Die Herausgeber wollen in ihrem Buch "den Griechen dabei zusehen, wie sie sich selbst zusehen", wie sie dachten, handelten und planten. Das ist den beiden Historikern – aus Paris der eine, aus Cambridge der andere – mit Unterstützung von 45 weiteren Autoren aus Frankreich, Großbritannien, Italien und den USA sehr gut gelungen. Ihre neuartige Konzeption verdient höchstes Lob, ebenso wie die ausgezeichnete Arbeit der Übersetzer.

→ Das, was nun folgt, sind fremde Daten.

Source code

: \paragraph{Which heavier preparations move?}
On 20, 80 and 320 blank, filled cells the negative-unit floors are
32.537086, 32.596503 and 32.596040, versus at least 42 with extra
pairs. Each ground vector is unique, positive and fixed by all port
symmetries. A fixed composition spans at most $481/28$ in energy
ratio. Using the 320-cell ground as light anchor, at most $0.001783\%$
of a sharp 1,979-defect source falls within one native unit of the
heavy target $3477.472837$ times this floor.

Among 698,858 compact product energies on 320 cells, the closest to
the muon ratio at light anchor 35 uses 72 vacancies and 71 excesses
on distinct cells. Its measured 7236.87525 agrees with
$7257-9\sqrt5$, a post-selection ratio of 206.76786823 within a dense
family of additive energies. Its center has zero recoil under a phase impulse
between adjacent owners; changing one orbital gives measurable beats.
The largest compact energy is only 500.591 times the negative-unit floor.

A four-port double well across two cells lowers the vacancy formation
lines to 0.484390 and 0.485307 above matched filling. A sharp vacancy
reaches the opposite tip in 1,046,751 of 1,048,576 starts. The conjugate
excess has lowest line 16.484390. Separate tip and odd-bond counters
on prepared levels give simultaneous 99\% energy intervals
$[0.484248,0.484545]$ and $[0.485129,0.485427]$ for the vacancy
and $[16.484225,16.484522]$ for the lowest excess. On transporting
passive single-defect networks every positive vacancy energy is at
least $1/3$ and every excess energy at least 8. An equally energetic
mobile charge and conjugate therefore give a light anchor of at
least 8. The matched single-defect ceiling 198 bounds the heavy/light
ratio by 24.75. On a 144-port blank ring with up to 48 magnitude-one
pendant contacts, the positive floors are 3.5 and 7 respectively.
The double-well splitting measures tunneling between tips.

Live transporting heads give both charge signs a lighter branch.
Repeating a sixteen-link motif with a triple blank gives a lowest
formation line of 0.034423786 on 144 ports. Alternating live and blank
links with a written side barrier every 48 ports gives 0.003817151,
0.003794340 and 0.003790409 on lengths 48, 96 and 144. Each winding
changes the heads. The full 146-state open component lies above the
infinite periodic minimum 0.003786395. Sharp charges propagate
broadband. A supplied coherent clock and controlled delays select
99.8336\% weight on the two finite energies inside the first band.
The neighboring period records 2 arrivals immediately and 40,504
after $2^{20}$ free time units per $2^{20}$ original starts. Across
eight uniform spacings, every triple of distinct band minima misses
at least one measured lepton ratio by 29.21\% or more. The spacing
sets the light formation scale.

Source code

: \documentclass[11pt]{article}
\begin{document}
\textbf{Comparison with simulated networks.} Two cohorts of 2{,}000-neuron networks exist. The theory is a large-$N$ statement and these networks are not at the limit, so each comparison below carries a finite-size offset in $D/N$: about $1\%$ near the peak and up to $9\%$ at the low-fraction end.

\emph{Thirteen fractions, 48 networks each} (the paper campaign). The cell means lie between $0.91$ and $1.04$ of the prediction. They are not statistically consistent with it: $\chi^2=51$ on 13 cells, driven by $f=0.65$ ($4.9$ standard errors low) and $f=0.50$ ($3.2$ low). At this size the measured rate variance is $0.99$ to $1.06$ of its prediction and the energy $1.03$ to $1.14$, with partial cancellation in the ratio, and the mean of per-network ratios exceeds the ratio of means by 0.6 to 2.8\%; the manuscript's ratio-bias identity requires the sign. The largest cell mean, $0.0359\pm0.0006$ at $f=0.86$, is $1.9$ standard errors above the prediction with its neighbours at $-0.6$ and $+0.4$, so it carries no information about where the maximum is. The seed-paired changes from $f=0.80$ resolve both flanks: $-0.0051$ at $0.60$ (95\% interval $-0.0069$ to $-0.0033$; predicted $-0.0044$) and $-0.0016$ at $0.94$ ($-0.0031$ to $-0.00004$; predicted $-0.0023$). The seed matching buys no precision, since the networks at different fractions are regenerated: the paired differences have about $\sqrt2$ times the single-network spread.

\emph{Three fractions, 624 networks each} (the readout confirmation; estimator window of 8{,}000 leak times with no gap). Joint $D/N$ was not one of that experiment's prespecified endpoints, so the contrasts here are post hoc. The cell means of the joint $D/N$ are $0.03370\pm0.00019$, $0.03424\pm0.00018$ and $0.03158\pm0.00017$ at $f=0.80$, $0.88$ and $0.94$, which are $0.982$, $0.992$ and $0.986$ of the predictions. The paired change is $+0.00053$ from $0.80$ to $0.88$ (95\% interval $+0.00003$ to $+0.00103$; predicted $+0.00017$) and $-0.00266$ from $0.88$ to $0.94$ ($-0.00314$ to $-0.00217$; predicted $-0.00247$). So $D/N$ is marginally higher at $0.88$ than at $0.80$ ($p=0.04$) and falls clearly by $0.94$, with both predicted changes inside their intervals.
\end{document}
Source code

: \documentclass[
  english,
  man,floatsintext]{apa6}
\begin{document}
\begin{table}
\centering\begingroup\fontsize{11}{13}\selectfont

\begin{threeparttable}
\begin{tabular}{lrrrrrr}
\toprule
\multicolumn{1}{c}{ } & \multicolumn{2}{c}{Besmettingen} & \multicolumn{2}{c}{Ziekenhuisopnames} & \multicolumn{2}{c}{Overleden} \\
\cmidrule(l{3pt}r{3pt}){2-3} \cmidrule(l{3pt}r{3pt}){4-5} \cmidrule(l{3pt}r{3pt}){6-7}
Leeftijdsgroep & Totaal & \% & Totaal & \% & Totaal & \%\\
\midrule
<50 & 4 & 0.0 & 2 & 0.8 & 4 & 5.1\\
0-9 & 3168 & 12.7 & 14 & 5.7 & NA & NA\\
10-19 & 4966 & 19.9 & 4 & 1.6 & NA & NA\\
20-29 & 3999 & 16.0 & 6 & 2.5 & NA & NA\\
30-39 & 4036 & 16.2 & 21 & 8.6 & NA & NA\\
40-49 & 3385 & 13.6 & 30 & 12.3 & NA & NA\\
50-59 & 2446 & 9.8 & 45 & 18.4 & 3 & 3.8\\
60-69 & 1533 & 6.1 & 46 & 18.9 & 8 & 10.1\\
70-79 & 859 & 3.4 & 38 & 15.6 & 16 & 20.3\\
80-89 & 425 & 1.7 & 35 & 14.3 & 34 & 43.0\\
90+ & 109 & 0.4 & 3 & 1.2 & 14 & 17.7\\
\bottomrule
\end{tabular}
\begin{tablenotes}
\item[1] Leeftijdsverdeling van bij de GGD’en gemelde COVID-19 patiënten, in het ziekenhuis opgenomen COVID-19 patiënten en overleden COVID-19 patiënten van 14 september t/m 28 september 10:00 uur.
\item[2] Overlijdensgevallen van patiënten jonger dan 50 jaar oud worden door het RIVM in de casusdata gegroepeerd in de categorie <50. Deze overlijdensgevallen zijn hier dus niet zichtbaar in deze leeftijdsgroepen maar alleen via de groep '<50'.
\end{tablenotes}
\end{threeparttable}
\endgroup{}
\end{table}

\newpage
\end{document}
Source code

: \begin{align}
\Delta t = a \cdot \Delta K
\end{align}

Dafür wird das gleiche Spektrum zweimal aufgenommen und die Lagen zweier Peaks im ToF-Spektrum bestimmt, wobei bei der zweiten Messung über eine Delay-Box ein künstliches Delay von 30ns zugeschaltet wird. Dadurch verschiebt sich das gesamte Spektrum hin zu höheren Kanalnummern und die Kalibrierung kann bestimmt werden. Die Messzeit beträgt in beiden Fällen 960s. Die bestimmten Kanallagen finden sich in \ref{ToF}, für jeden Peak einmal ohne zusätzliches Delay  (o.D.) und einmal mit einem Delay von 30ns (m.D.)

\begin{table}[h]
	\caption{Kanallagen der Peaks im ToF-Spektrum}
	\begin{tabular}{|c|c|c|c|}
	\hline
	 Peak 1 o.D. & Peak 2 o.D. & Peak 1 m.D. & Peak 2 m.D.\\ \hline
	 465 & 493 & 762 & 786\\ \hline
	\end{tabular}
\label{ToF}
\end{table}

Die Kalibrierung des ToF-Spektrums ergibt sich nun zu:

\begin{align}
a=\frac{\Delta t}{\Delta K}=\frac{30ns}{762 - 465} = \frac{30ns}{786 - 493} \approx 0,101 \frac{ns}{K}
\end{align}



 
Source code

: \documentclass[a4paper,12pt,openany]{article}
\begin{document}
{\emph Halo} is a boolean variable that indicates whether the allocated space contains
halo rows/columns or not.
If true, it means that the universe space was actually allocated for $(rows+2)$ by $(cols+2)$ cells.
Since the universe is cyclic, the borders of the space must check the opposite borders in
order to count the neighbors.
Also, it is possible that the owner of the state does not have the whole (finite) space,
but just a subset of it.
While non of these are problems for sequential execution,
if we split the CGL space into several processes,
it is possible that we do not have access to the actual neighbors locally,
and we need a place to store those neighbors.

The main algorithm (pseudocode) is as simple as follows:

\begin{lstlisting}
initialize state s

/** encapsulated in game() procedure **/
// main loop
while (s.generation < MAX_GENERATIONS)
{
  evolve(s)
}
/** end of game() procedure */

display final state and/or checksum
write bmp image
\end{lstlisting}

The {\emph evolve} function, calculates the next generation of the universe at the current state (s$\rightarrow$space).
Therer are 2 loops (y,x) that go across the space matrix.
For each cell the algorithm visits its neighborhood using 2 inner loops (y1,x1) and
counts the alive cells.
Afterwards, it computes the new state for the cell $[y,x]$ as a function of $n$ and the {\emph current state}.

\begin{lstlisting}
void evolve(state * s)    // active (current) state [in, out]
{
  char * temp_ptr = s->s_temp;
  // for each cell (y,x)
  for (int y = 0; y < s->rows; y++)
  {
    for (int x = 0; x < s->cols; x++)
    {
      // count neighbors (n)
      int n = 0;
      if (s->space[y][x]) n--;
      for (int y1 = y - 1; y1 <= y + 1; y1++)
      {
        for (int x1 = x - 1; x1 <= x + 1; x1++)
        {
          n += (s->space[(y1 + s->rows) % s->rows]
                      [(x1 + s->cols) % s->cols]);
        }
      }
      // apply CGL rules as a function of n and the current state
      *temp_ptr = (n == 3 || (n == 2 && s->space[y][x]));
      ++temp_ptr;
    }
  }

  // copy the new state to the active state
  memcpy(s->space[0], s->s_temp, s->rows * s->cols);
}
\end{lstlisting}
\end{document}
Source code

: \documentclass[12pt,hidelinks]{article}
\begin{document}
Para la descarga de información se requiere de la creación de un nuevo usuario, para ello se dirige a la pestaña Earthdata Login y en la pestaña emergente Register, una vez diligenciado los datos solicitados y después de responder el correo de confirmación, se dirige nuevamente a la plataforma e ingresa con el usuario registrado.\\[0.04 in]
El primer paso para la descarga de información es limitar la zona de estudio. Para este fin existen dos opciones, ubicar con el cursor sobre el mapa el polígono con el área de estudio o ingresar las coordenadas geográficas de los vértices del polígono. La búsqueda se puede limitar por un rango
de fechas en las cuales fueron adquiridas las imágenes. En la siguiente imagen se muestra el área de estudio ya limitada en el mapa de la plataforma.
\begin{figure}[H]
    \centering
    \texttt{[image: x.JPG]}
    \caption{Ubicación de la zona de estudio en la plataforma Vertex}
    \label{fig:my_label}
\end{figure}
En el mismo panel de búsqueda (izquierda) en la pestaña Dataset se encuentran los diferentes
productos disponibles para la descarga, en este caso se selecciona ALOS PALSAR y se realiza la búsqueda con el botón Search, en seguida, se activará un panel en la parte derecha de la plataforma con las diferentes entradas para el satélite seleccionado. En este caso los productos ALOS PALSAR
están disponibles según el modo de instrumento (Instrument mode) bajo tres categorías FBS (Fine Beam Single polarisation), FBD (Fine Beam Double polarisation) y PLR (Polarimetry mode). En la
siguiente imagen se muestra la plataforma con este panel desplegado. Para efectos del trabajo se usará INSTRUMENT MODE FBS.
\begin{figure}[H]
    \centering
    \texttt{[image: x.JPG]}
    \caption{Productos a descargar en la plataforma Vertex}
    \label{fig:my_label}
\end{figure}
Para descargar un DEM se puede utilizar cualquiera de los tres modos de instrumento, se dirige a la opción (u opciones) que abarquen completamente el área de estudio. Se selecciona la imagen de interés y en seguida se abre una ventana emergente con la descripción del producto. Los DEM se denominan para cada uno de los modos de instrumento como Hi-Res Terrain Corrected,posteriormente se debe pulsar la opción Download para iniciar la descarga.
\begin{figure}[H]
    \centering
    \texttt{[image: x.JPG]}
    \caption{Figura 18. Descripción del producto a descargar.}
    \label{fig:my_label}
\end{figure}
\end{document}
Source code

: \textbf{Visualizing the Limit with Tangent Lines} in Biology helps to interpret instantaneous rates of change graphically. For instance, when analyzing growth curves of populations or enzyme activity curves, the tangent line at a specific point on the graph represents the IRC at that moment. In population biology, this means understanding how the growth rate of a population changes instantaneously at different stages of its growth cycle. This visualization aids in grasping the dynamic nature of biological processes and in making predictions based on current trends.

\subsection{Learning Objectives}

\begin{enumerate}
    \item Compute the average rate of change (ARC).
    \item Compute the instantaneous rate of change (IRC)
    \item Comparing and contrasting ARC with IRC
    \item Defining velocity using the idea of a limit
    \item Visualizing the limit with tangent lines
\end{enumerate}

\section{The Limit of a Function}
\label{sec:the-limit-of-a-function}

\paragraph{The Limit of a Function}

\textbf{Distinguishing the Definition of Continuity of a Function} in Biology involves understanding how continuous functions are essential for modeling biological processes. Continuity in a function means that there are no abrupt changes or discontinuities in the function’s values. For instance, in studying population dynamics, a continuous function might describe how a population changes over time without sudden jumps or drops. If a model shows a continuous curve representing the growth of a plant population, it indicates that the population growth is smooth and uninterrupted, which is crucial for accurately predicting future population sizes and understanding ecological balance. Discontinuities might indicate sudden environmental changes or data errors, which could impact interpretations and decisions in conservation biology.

Gegliedert ist das bilderlose Buch – es gibt lediglich eine Zeittafel und zwei Übersichtskarten – in vier Kapitel. Das erste, "Philosophie", beschreibt zunächst den volkstümlichen und mythischen Hintergrund, vor dem sich philosophische Gedankengänge zu entwickeln begannen. Von diesen ersten Erkenntnisprozessen bis zur Herausbildung eines klaren wissenschaftlichen Denkens war es ein weiter Weg. Den Autoren gelingt es, in manchmal weitschweifiger, aber eindrucksvoller Darstellung die antike Sichtweise der Philosophie zu veranschaulichen, die sich erheblich von der heutigen unterscheidet.
Im zweiten Kapitel, "Politik", stehen nicht etwa die politischen Instrumente und Institutionen selbst im Vordergrund, sondern – dem Grundgedanken dieser Enzyklopädie folgend – deren Rechtfertigung und das Nachdenken über sie: die vielfältigen Aspekte politischen Handelns und Denkens etwa, oder das Spannungsfeld zwischen der erklärten Ideologie und der Praxis des staatsbürgerlichen Lebens.
Das dritte Kapitel, "Forschung und Wissenschaft", beginnt mit einer zusammenfassenden Darstellung der institutionellen und begrifflichen Vo-raussetzungen für einen – auch nach modernen Kriterien – wissenschaftlich fundierten Erkenntnisgewinn. Es folgen 15 Artikel über einzelne Wissensgebiete, von "Astronomie" über "Harmonik", "Logik", "Physik" und "Poetik" bis hin zur "Theorie der Sprache".
Ebenfalls alphabetisch, wie in Enzyklopädien üblich, sind die "Denker und geistigen Strömungen" des Schlusskapitels sortiert. Die Auswahl der Gelehrten und Denkschulen wirkt etwas eigenwillig. Doch Querverweise am Ende jeder Einzeldarstellung und ein ausführliches Namen- und Sachregister am Ende des Buches verweisen auch auf Forscher und Werke, denen kein eigener Beitrag gewidmet ist.
Für wen eignet sich nun diese Enzyklopädie? Für den schnellen Leser gewiss nicht. Wer aber bereit ist, die neuartige Herangehensweise der Autoren zu akzeptieren und immer wieder im Buch zu schmökern, dem wird sich ein ungewohntes und vielfältiges Bild des griechischen Wissens erschließen.